Based on a growing body of intervention research, guidelines for the management of CRF have been developed and adopted by cancer organisations [13, 17, 116, 117]. Exercise has the strongest evidence of reductions in CRF [118,119,120]. However, simply recommending that people with CRF exercise is likely not effective, and CRF can be a significant barrier to participation in physical activity [121, 122]. In the presence of clinically significant fatigue, current guidelines suggest referral to rehabilitation or exercise specialist for a supervised cancer exercise programme [123]. This has led to recommendations to include exercise science professionals and implement exercise-based rehabilitation as an integral part of cancer care [124, 125]. These programmes can help to address fatigue and optimise physical functioning so that survivors can engage in activities of daily living and participate in the broader community [44]. Despite this, oncology rehabilitation and cancer-specific exercise services have been omitted from large-scale cancer initiatives, and government health care funding dedicated to cancer rehabilitation remains limited in many countries including Canada [41, 45, 46, 124].

The results of the present study should be interpreted within the context of its limitations. This study was conducted in a large urban centre in a high-income country, and the labour market conditions and cultural values are not representative of all settings. This was cross-sectional and therefore the nature of these relationships cannot be determined. While we obtained a good response rate of 73%, there is a possibility of non-response bias.
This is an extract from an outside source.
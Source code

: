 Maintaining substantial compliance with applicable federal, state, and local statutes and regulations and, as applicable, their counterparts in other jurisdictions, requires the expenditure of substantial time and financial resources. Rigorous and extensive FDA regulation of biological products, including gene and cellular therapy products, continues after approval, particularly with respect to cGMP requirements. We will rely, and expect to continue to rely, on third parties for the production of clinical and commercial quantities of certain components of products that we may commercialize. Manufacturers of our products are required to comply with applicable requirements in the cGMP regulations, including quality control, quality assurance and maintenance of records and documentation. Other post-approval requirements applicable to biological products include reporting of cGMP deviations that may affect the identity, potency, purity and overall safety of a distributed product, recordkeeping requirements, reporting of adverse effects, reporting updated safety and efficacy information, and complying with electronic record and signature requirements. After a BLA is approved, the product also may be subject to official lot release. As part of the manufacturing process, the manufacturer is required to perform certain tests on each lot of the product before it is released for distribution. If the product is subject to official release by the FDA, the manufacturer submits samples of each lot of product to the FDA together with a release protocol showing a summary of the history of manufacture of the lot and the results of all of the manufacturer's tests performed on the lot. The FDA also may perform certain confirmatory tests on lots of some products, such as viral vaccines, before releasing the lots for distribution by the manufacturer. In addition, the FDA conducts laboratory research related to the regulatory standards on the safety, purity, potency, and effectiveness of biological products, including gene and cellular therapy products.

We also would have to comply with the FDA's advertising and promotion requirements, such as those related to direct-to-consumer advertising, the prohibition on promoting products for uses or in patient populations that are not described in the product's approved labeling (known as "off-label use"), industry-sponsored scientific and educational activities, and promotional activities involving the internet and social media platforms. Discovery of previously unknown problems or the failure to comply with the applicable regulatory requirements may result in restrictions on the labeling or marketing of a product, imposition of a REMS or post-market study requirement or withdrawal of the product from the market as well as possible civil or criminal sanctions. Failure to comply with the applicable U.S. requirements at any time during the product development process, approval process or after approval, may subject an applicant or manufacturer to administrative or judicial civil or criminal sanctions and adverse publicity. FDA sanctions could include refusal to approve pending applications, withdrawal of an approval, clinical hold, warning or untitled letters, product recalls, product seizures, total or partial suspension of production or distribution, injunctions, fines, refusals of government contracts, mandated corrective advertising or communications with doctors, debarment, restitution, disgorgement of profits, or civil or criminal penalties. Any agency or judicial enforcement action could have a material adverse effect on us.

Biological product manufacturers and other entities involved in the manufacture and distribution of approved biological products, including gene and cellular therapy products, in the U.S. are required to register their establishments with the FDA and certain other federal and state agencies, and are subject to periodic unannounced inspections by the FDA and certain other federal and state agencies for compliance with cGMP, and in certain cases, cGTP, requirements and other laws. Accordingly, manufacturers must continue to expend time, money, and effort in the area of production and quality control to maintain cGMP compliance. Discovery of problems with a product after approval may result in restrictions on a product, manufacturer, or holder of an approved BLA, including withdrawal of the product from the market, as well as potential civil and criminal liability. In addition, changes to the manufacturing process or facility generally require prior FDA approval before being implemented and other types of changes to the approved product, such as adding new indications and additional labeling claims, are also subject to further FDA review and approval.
Due to ethical restrictions, data on the non-responders was not available, though previous work by our group with this population found no differences between responders and non-responders based on age, stage of disease, treatments received, or current hormone therapy [26], and work from other groups has shown non-responders may not systematically differ from responders on important baseline variables [126]. Additionally, it is important to note that CRF often co-occurs or clusters with other symptoms such as pain, insomnia and mood disturbances [127], which were not measured in the current study and may mediate or moderate the relationship between CRF and our measured outcomes. Future studies are needed to longitudinally examine the differential role of these symptoms overtime. Finally, the study sample was restricted to breast and colorectal cancer survivors within 5 years of treatment completion. Future research should examine these outcomes in long-term survivor populations to examine if the impact of CRF diminishes as individuals adapt. Future studies should also assess the economic burden of CRF including the burden on the healthcare system, society and those individuals with CRF and their caregivers. Furthermore, studies are needed to demonstrate the benefits and costs of different interventions and clinical services, as this has greater value to policymakers than efficacy of a programme without consideration of its feasibility or the costs of delivery [128].
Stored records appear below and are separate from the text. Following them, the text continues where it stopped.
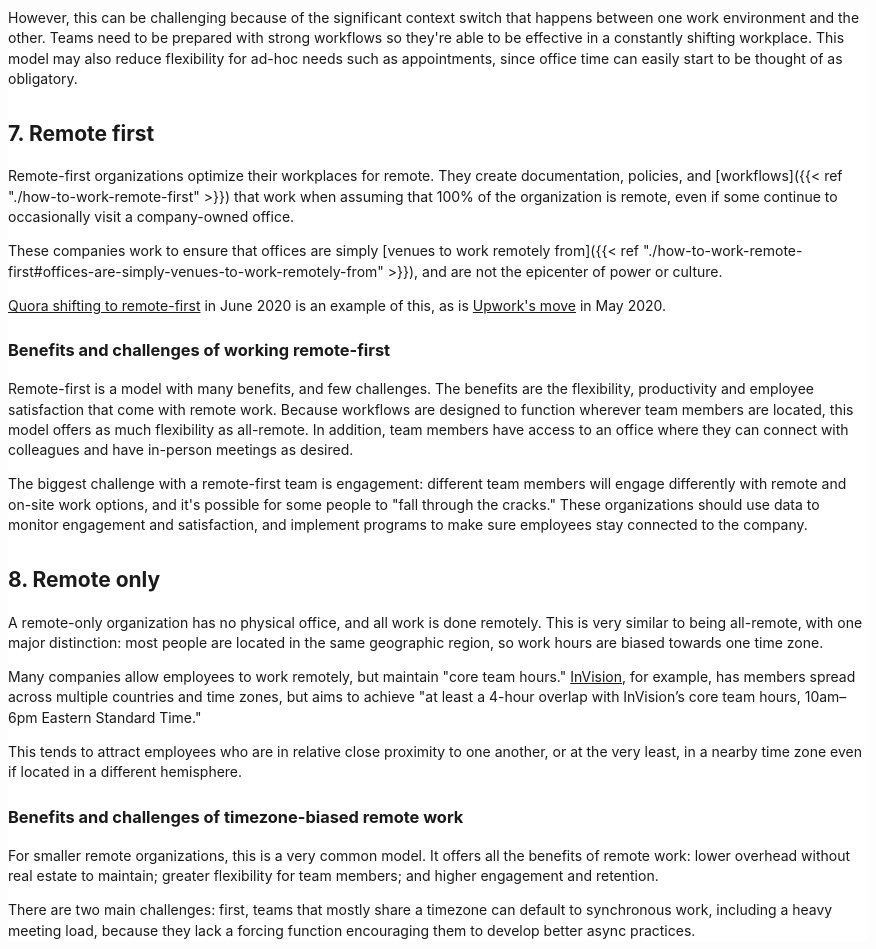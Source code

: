 However, this can be challenging because of the significant context switch that happens between one work environment and the other. Teams need to be prepared with strong workflows so they're able to be effective in a constantly shifting workplace. This model may also reduce flexibility for ad-hoc needs such as appointments, since office time can easily start to be thought of as obligatory.

## 7. Remote first

Remote-first organizations optimize their workplaces for remote. They create documentation, policies, and [workflows]({{< ref "./how-to-work-remote-first" >}}) that work when assuming that 100% of the organization is remote, even if some continue to occasionally visit a company-owned office.

These companies work to ensure that offices are simply [venues to work remotely from]({{< ref "./how-to-work-remote-first#offices-are-simply-venues-to-work-remotely-from" >}}), and are not the epicenter of power or culture.

[Quora shifting to remote-first](https://news.ycombinator.com/item?id=23646164) in June 2020 is an example of this, as is [Upwork's move](https://twitter.com/hydnbrwn/status/1263840533144727552) in May 2020.

### Benefits and challenges of working remote-first

Remote-first is a model with many benefits, and few challenges. The benefits are the flexibility, productivity and employee satisfaction that come with remote work. Because workflows are designed to function wherever team members are located, this model offers as much flexibility as all-remote. In addition, team members have access to an office where they can connect with colleagues and have in-person meetings as desired.

The biggest challenge with a remote-first team is engagement: different team members will engage differently with remote and on-site work options, and it's possible for some people to "fall through the cracks." These organizations should use data to monitor engagement and satisfaction, and implement programs to make sure employees stay connected to the company.

## 8. Remote only

A remote-only organization has no physical office, and all work is done remotely. This is very similar to being all-remote, with one major distinction: most people are located in the same geographic region, so work hours are biased towards one time zone.

Many companies allow employees to work remotely, but maintain "core team hours." [InVision](https://www.invisionapp.com/inside-design/studio-remote-design-team), for example, has members spread across multiple countries and time zones, but aims to achieve "at least a 4-hour overlap with InVision’s core team hours, 10am–6pm Eastern Standard Time."

This tends to attract employees who are in relative close proximity to one another, or at the very least, in a nearby time zone even if located in a different hemisphere.

### Benefits and challenges of timezone-biased remote work

For smaller remote organizations, this is a very common model. It offers all the benefits of remote work: lower overhead without real estate to maintain; greater flexibility for team members; and higher engagement and retention.

There are two main challenges: first, teams that mostly share a timezone can default to synchronous work, including a heavy meeting load, because they lack a forcing function encouraging them to develop better async practices.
Despite the limitations, this is the first study to examine the impact of CRF on social and vocational functioning and health care utilization in a large sample of post-treatment cancer survivors using validated tools. Although CRF is a prevalent and consequential symptom and there are guidelines on its detection and management, CRF remains poorly managed. The results from this study provide evidence on the substantial disruptive impact of CRF on the lives of cancer survivors and suggest broader social and financial repercussions. Funding of the implementation of existing guidelines and the recommended evidence-based interventions is urgently needed.